> ACTIVITY:
Where the line containing "- [jump](#jump)" appears in the records below, begin there and output each line verbatim through the last line.

[Start of Attachment]

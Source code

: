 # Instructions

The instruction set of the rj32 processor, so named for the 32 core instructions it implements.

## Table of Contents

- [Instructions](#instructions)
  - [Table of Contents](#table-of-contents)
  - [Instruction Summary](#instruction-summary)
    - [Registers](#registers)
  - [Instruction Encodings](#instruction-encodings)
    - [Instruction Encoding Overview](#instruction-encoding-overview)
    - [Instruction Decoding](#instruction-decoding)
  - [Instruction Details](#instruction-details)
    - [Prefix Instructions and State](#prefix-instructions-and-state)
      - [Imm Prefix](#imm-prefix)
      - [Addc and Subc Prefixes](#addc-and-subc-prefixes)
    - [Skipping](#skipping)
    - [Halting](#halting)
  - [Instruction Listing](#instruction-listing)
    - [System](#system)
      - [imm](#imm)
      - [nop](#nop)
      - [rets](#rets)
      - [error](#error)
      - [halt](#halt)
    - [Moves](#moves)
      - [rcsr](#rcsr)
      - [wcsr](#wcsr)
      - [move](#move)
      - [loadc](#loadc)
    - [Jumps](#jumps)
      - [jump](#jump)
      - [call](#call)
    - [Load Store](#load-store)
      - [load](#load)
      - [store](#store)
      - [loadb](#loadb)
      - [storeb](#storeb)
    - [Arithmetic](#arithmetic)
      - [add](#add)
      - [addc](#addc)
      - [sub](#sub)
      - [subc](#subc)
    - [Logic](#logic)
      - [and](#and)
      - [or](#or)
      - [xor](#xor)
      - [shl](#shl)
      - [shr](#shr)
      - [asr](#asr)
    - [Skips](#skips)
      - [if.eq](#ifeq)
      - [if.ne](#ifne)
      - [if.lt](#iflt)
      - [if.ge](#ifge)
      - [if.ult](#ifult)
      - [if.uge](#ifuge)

[End of Attachment]

> ANSWER SPACE:
      - [jump](#jump)
      - [call](#call)
    - [Load Store](#load-store)
      - [load](#load)
      - [store](#store)
      - [loadb](#loadb)
      - [storeb](#storeb)
    - [Arithmetic](#arithmetic)
      - [add](#add)
      - [addc](#addc)
      - [sub](#sub)
      - [subc](#subc)
    - [Logic](#logic)
      - [and](#and)
      - [or](#or)
      - [xor](#xor)
      - [shl](#shl)
      - [shr](#shr)
      - [asr](#asr)
    - [Skips](#skips)
      - [if.eq](#ifeq)
      - [if.ne](#ifne)
      - [if.lt](#iflt)
      - [if.ge](#ifge)
      - [if.ult](#ifult)
      - [if.uge](#ifuge)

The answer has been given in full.